**Problem:**
Within the data below, tally the lines that contain "files" and state only the total.

Rendered images with source text:
⟨

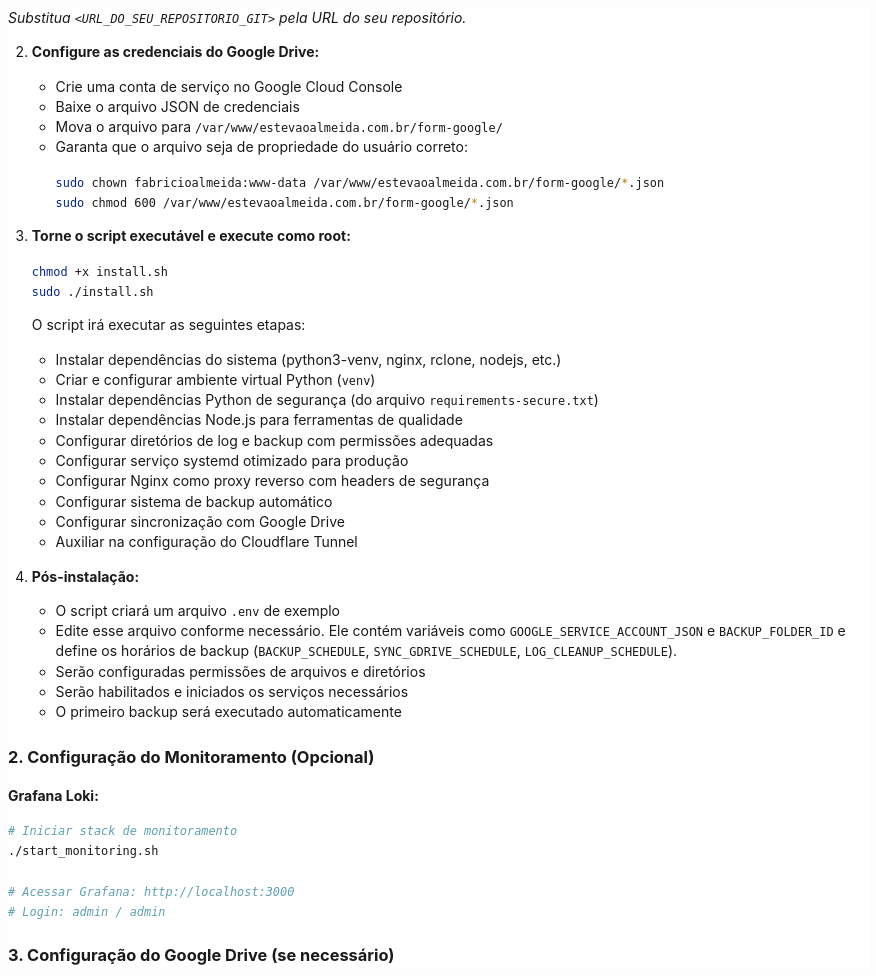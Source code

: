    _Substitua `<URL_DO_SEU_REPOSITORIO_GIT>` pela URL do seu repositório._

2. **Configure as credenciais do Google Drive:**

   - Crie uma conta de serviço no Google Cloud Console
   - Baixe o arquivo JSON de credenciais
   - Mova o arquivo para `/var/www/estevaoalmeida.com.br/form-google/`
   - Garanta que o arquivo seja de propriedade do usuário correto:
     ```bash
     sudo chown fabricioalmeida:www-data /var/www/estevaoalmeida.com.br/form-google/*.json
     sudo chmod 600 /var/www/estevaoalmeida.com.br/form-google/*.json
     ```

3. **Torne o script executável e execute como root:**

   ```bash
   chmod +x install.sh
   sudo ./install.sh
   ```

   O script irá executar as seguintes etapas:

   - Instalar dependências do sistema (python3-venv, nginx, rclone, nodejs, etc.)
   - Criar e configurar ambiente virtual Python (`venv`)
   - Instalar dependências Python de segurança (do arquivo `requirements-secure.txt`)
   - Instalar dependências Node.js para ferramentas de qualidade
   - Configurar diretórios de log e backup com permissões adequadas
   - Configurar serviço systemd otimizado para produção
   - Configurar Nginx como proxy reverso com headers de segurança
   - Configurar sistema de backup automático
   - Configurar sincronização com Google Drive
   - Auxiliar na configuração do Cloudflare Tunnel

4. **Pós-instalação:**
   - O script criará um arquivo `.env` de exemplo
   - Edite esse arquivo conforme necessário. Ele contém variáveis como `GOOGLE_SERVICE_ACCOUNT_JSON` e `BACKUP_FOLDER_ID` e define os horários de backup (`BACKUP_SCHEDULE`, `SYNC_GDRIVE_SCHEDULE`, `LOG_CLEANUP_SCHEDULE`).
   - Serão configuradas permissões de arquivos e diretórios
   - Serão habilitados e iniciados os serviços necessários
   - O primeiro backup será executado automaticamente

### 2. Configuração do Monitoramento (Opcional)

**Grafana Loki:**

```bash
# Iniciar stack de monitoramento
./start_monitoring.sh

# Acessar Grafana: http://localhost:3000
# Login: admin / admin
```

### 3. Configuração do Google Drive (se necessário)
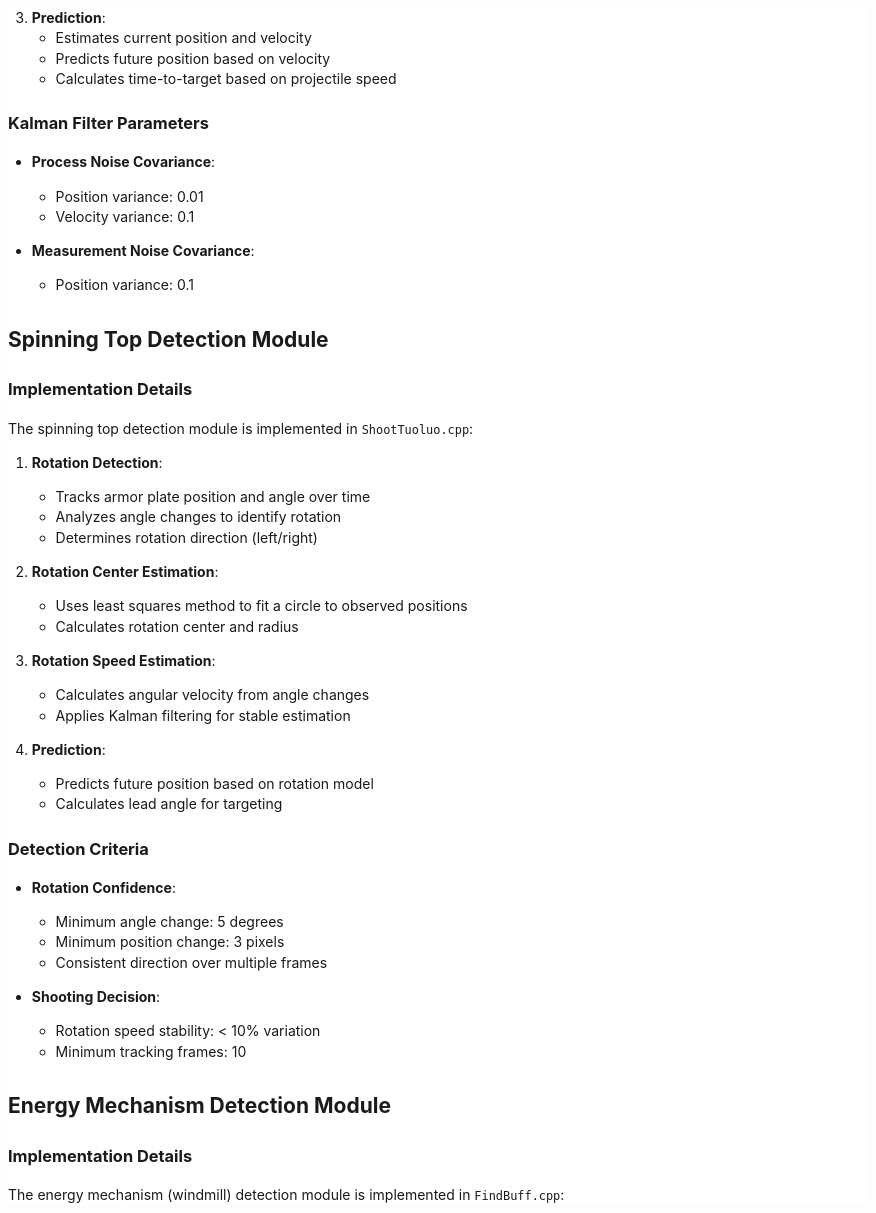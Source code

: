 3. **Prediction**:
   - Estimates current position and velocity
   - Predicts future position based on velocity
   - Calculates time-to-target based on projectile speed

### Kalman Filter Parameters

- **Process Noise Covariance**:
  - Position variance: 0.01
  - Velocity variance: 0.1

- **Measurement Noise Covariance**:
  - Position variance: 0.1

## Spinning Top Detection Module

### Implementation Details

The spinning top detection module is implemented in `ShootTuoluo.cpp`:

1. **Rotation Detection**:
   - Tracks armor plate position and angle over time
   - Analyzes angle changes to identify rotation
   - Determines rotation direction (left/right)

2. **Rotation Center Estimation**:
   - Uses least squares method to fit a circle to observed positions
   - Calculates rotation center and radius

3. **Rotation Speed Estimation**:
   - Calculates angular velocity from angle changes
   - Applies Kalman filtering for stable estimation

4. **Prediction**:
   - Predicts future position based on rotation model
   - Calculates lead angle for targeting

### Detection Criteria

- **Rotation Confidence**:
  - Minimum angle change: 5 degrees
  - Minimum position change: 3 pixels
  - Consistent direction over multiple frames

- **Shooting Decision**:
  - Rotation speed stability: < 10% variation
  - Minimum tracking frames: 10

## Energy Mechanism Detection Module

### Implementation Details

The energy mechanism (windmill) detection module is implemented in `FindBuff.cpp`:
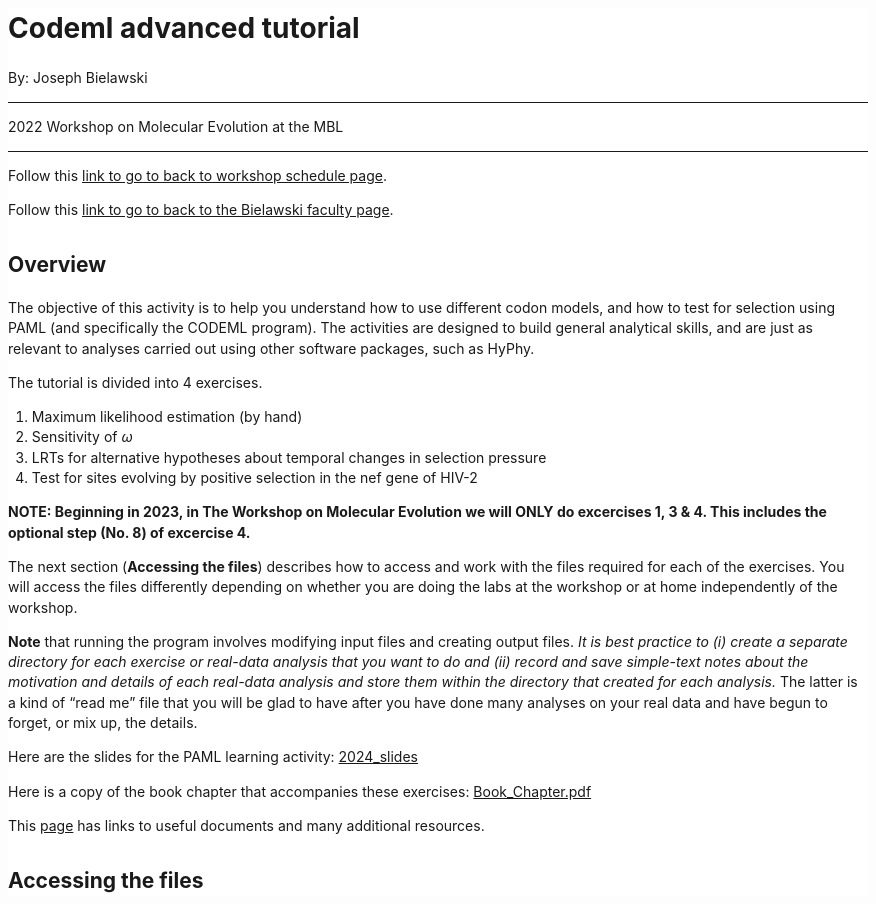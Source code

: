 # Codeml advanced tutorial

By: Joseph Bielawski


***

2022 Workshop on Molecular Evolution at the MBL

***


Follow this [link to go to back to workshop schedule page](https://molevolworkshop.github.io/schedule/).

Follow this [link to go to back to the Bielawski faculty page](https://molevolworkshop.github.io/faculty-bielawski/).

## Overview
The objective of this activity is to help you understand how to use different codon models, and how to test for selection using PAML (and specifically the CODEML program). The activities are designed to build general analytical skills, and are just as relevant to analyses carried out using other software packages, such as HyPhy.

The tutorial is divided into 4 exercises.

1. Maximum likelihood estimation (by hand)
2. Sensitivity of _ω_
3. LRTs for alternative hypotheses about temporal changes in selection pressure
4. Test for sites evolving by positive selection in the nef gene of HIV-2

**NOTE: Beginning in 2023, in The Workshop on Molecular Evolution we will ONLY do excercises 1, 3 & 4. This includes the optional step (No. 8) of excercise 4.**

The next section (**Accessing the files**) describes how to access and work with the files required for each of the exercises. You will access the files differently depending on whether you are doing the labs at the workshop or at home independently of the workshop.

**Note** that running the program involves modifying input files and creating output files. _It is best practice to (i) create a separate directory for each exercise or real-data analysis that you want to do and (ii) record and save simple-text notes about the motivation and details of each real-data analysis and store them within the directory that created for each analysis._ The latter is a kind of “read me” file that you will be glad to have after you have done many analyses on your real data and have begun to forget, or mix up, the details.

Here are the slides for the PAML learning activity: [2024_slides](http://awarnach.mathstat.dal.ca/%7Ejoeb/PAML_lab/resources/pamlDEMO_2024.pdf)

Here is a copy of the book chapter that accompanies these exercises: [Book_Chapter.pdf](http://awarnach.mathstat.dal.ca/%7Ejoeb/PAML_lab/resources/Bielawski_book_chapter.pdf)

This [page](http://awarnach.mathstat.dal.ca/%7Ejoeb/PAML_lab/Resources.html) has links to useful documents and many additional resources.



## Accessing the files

⟩

**Output for this task:**
3